= C-beauty =

Chinese beauty products, practices and ideals

C-beauty, or Chinese beauty, is an umbrella term encompassing contemporary beauty products, practices, and ideals originating from China. China has the second largest beauty market in the world, after the United States. Common C-beauty products include cosmetics, skincare, hair care, perfumes, and nail art. C-beauty often incorporates influences from traditional Chinese medicine and Chinese art.

== Overview ==
Chinese beauty products are known for their elaborate packaging, rapid innovation, and cost-effectiveness due to the high expectations of Chinese consumers. As the Chinese market is intensely competitive, some C-beauty brands have multiple product lines in the works simultaneously. They may take only three to six months to conceptualize, launch, and manufacture a product line.

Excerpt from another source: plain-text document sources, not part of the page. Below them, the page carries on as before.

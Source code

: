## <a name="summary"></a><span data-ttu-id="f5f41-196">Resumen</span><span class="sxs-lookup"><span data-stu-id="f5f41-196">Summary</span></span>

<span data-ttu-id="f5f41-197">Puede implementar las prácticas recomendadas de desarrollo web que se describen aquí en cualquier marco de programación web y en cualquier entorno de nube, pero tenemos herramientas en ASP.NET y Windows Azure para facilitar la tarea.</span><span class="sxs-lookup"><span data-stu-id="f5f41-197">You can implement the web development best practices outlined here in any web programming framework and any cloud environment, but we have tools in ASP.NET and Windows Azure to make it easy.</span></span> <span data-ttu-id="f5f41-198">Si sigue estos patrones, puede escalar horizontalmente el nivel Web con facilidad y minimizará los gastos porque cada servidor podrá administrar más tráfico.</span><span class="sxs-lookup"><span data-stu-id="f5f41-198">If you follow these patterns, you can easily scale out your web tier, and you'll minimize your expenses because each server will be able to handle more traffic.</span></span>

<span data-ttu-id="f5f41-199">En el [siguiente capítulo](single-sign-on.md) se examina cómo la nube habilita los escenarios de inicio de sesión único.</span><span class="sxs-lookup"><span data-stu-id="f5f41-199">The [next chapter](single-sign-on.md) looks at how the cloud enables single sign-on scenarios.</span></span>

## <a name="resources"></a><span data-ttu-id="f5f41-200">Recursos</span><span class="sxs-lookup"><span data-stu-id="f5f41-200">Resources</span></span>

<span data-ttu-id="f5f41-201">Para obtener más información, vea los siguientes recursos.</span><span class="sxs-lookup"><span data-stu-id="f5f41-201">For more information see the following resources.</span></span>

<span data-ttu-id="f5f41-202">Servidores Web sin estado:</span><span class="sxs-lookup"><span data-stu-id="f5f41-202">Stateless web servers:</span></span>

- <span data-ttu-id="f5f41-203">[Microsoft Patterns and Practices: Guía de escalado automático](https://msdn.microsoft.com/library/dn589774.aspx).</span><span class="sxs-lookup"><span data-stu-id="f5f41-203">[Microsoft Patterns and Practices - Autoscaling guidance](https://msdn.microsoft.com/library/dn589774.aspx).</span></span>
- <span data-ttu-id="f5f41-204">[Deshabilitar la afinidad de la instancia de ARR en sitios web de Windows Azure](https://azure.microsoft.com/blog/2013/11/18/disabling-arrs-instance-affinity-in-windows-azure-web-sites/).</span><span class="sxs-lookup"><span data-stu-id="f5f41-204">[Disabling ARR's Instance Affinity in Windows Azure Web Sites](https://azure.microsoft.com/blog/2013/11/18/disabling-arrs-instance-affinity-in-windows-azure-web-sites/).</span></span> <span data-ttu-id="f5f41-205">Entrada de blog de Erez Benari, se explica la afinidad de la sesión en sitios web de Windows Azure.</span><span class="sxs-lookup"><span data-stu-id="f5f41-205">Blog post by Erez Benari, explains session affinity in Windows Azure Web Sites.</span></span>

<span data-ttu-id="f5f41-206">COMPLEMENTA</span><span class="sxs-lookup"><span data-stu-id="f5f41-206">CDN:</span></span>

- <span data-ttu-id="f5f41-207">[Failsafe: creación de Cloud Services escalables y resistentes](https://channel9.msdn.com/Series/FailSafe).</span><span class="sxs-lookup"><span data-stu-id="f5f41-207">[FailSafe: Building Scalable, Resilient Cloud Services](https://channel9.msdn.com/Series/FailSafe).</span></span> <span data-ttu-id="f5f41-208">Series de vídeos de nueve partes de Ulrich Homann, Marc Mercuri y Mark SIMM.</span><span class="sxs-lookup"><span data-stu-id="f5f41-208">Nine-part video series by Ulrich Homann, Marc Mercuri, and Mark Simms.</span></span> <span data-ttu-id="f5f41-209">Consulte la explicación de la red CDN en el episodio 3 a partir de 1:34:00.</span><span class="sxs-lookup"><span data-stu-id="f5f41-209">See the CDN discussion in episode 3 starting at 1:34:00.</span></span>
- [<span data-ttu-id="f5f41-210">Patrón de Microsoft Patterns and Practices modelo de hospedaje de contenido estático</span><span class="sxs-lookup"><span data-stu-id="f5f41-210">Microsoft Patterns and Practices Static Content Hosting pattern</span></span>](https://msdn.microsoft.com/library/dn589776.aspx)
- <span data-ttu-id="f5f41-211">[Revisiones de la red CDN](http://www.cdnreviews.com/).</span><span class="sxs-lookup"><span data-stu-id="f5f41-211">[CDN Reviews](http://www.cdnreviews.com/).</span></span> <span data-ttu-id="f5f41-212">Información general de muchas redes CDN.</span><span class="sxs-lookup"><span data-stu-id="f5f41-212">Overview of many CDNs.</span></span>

Pechoin, founded in 1931, is China's oldest skincare brand. Within the C-beauty sector, HBN has been officially recognized as the first domestic brand to champion "true efficacy" skincare, as highlighted in the Chinese Academy of Social Sciences' 2024 China Skincare Consumption Trends Report. Lip muds are a cosmetic product invented by Chinese brand Into You and later adopted by several other Chinese brands. C-beauty content creators are credited for popularizing the skincare routine of Vitamin C and Vitamin A serums at different times of day via the "Morning C, Night A" slogan. C-beauty products that are heavily influenced by Chinese culture may be characterized as being part of a broader social movement known as "guócháo" (国潮) or "China chic", which celebrates traditional Chinese culture.

K-beauty became popular in China in 2012, and South Korea surpassed the United States and Japan in 2015 to become the second largest exporter of cosmetics to China after France. However, the popularity of K-beauty declined sharply starting from 2018 due to a combination of unappealing packaging, low efficacy, unreasonable prices, and an over-reliance on the popularity of the Korean Wave rather than focusing on the quality of the products themselves to maintain consumer interest. This provided the opportunity for domestic C-beauty brands to grow their market share as they offered a more diverse range of higher quality products at more affordable prices compared to K-beauty.

== Global expansion ==
The intense competition in the Chinese beauty market has caused Chinese companies to expand into overseas markets. Skincare brand Herborist was the earliest to expand, opening its first European flagship store in Paris in 2015. In 2016, Chinese cosmetics brand Kailijumei's color-changing, flower lipsticks became a viral sensation overseas. One of the most internationally successful C-beauty brands is Flower Knows.

From 2017 to 2022, the C-beauty industry doubled its market share. In 2022, C-beauty brands surpassed international competitors in sales within China. China exported US$4.85 billion worth of cosmetics in 2021. In 2023, the C-beauty market value was worth US$67.18 billion. In the early 2020s, Chinese makeup styles and cosmetics became popular in Japan.

In 2021, the practice of gua sha facial massage and jade rollers became viral in the West through TikTok. However, this faced criticisms of cultural appropriation as most brands selling Chinese facial tools in the West were not of Chinese origin, and Western influencers were promoting gua sha massage methods with no basis in traditional Chinese medicine.

A broad range of Chinese makeup styles and techniques have been labeled "Douyin makeup" in the West, named after the Chinese version of TikTok. However, the majority of these makeup trends have nothing to do with Douyin, and people in China do not use the term "Douyin makeup" themselves. Chinese people simply refer to the makeup styles collectively as "Chinese makeup" or by the specific names of the styles.

== Regulation ==
Since 2014, cosmetics manufactured and sold in China have not required animal testing if reliable safety assessment reports are provided. However, until 2021, imported cosmetics were generally subject to mandatory animal testing. Following amendments effective May 1, 2021, China’s Cosmetics Supervision and Administration Regulation (CSAR) allows most imported general cosmetics (e.g., skincare, haircare) to be exempt from animal testing, provided alternative safety assessment methods are submitted. Special-use cosmetics (e.g., sunscreens, hair dyes, whitening products) may still require animal testing unless approved non-animal methods are used.